• SUPPLIED DATA:
-*-

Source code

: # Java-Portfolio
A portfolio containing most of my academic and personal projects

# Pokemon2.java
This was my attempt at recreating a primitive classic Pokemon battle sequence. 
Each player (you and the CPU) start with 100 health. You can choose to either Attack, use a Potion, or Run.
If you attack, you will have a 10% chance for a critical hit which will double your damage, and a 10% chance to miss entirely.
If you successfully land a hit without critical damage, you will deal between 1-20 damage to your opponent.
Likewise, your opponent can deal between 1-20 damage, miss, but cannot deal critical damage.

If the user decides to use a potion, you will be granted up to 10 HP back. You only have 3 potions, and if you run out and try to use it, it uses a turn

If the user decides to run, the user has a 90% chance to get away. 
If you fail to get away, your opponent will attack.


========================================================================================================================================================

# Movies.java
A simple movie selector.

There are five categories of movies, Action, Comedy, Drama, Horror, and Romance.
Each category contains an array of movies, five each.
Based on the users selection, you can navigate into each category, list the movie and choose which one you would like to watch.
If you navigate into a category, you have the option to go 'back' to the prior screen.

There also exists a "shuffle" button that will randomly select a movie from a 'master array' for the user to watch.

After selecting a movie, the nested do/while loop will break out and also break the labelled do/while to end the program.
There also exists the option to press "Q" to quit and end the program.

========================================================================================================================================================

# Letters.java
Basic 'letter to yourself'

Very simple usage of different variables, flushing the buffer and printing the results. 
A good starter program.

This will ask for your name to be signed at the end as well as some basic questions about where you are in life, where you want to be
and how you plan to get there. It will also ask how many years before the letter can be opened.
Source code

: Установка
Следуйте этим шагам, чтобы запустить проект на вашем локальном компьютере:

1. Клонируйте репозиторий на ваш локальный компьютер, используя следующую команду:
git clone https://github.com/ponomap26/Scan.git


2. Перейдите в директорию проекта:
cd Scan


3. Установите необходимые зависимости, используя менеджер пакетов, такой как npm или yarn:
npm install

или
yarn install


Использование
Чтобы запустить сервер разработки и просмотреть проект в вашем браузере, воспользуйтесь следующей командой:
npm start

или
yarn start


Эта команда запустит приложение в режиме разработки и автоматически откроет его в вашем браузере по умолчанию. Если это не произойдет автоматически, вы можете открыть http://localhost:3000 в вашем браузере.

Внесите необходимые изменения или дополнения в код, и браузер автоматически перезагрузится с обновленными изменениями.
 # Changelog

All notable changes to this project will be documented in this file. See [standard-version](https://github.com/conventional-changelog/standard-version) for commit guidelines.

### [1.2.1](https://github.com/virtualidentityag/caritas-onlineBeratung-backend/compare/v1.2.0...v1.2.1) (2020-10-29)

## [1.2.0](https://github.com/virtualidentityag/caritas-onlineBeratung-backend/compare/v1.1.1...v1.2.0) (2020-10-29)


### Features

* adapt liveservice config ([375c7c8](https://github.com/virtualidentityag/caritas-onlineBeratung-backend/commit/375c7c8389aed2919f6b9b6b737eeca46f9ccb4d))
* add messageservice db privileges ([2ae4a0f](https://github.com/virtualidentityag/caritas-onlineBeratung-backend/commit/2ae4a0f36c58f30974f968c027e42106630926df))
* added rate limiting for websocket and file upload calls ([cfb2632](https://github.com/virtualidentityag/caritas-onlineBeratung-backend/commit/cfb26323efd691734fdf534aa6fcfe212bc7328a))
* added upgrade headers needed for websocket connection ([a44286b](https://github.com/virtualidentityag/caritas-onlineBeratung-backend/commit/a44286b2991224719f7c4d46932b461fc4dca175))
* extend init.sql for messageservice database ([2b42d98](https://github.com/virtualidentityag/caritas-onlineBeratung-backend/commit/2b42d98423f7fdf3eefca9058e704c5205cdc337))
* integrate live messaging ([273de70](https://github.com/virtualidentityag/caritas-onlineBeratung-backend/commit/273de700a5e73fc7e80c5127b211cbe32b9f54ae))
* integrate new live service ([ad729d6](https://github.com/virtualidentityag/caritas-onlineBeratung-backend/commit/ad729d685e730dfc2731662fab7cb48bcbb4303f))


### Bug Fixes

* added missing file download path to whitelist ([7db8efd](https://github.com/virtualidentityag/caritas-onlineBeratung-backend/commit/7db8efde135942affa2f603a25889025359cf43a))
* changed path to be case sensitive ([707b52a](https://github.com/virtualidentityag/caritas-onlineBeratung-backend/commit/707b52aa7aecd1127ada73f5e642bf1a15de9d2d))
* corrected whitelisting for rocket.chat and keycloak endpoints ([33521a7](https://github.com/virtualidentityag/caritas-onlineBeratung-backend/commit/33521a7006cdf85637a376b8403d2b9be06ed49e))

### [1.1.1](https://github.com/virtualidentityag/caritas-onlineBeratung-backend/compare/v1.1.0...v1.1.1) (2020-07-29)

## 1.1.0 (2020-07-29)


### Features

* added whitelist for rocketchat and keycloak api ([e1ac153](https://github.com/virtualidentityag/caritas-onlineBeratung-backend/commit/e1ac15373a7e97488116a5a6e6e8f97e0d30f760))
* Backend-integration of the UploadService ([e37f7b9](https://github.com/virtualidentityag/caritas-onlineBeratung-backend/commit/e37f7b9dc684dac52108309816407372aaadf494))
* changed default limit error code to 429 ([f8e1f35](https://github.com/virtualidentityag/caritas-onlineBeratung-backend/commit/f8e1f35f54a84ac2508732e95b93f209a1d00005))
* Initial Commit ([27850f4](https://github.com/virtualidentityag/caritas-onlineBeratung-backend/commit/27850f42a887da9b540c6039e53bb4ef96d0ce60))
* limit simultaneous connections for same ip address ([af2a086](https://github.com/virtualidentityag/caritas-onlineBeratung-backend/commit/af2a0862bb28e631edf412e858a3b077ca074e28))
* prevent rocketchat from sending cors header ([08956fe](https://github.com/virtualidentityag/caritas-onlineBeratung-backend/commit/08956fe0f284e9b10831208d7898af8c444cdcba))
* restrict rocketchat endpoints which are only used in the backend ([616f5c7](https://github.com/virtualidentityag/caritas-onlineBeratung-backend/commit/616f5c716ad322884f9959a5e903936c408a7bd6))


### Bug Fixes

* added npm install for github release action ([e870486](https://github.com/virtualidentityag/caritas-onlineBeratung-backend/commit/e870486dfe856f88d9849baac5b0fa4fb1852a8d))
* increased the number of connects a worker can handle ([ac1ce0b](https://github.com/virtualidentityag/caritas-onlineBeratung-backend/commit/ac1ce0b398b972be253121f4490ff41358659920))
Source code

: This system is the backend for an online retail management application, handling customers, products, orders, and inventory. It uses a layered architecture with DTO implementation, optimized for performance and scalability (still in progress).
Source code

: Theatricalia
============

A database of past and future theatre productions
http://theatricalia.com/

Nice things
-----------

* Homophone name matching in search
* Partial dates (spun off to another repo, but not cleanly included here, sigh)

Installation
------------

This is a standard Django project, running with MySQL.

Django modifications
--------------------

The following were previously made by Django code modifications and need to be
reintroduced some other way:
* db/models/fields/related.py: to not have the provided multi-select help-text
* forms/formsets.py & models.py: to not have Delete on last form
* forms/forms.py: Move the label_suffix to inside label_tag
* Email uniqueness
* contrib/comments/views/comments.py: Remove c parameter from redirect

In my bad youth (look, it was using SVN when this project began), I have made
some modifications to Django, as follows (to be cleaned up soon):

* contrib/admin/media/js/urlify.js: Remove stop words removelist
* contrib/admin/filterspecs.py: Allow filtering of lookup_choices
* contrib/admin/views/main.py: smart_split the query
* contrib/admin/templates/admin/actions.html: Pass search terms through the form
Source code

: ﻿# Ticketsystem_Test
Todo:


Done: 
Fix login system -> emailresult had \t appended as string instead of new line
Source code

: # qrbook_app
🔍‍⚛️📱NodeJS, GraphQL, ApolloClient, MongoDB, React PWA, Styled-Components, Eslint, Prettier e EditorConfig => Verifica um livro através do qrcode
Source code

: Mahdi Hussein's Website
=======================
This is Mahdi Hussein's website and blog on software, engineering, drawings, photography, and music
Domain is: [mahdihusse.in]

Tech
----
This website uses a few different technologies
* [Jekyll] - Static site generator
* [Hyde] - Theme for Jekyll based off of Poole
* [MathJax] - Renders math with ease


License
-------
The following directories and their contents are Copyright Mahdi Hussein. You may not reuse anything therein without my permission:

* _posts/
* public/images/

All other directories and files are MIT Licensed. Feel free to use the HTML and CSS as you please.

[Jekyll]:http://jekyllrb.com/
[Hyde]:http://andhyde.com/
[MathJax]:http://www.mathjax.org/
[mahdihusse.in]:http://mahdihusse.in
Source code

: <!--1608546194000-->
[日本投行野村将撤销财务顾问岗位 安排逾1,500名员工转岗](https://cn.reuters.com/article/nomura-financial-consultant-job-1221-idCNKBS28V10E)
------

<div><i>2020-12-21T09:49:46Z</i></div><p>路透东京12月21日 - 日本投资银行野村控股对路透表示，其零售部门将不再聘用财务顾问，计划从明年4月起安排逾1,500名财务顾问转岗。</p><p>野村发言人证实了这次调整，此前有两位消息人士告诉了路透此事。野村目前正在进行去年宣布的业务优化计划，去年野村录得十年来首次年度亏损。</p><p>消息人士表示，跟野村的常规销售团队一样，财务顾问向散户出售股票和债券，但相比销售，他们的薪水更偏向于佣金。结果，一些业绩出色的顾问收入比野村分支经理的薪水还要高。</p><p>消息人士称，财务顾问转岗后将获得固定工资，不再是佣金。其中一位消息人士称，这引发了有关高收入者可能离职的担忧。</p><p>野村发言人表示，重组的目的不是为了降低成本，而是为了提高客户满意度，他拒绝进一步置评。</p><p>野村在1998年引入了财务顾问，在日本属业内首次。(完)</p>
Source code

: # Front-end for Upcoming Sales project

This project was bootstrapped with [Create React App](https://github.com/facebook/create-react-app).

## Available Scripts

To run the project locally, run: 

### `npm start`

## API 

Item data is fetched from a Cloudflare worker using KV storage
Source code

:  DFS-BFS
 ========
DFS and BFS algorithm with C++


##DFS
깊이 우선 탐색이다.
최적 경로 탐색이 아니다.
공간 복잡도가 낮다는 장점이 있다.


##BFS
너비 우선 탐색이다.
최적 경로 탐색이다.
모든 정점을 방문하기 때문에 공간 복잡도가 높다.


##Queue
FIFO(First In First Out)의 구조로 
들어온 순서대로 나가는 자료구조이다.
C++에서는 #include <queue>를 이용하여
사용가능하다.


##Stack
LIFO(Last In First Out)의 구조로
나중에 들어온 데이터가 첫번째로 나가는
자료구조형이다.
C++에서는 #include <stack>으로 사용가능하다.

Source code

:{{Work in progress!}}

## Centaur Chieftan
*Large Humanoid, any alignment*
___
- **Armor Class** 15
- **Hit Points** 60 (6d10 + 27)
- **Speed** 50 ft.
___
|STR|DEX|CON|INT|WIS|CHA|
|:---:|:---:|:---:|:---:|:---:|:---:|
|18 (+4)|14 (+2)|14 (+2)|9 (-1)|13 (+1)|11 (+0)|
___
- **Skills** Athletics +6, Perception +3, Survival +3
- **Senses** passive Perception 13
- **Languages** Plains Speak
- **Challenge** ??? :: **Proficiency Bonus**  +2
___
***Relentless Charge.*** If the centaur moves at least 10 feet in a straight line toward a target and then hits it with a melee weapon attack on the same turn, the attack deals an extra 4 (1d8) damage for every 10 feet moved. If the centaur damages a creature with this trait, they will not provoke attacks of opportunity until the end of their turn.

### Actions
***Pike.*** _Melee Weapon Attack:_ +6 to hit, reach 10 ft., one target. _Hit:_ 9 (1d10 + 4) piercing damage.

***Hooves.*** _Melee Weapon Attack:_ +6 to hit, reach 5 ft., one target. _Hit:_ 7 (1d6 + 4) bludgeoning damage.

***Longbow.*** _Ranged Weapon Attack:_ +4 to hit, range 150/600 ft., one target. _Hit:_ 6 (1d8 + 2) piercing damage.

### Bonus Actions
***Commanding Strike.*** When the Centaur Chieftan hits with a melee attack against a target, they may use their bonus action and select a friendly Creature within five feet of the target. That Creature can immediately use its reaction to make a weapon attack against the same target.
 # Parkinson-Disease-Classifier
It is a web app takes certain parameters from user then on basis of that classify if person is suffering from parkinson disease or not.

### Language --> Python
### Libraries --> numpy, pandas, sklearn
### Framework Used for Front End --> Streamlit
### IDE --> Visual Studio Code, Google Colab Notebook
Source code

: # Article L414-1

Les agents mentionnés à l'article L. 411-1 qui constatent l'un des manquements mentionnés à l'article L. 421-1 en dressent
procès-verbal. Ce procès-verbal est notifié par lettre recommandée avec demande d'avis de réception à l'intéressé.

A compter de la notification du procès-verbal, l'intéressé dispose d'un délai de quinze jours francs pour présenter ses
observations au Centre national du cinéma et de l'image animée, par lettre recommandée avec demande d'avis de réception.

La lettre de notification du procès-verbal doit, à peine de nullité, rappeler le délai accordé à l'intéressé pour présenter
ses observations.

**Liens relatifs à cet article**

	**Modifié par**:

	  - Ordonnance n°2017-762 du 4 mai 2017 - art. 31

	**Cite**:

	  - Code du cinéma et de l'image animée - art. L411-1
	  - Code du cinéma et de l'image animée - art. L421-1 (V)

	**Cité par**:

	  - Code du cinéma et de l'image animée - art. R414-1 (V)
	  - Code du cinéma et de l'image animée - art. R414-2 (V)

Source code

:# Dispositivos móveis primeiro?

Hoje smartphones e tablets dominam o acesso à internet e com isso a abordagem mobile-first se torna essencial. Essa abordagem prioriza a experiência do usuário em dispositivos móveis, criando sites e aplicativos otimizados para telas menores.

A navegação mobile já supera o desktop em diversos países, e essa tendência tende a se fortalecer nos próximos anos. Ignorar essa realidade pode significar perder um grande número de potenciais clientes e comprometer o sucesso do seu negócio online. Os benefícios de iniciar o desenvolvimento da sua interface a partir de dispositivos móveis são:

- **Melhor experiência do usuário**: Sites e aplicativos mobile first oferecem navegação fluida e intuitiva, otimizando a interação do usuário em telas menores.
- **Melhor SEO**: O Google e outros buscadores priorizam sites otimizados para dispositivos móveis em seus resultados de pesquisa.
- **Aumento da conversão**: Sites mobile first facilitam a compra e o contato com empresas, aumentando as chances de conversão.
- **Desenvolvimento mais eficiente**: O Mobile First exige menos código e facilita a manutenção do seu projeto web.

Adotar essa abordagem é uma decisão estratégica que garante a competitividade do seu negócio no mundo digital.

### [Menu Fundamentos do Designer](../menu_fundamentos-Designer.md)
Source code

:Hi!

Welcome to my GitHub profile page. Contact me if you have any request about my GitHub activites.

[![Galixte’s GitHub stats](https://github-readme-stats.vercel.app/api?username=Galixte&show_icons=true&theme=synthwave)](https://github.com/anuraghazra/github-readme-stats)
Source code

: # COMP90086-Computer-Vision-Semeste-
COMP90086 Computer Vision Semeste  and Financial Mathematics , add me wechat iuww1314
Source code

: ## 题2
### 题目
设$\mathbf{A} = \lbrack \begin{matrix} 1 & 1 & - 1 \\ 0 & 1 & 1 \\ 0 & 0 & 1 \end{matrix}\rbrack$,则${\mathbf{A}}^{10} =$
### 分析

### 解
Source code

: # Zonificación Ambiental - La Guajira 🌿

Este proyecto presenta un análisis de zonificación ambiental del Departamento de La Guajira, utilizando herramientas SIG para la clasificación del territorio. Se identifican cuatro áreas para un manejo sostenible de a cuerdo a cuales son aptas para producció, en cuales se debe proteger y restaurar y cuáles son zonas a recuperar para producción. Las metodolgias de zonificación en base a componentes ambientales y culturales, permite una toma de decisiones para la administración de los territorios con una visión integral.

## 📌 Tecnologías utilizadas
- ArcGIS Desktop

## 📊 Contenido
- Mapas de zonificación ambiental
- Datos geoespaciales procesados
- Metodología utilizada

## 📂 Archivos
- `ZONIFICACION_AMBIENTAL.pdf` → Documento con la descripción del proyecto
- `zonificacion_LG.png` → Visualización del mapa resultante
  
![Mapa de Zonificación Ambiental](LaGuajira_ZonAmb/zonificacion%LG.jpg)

-*-

• WORK INSTRUCTION: From the listing above, output exactly the run of lines that starts with the line containing "최적 경로 탐색이다." and ends with the line containing "- **Languages** Plains Speak".

• RESULT FOR THIS EXERCISE:
최적 경로 탐색이다.
모든 정점을 방문하기 때문에 공간 복잡도가 높다.


##Queue
FIFO(First In First Out)의 구조로 
들어온 순서대로 나가는 자료구조이다.
C++에서는 #include <queue>를 이용하여
사용가능하다.


##Stack
LIFO(Last In First Out)의 구조로
나중에 들어온 데이터가 첫번째로 나가는
자료구조형이다.
C++에서는 #include <stack>으로 사용가능하다.

Source code

:{{Work in progress!}}

## Centaur Chieftan
*Large Humanoid, any alignment*
___
- **Armor Class** 15
- **Hit Points** 60 (6d10 + 27)
- **Speed** 50 ft.
___
|STR|DEX|CON|INT|WIS|CHA|
|:---:|:---:|:---:|:---:|:---:|:---:|
|18 (+4)|14 (+2)|14 (+2)|9 (-1)|13 (+1)|11 (+0)|
___
- **Skills** Athletics +6, Perception +3, Survival +3
- **Senses** passive Perception 13
- **Languages** Plains Speak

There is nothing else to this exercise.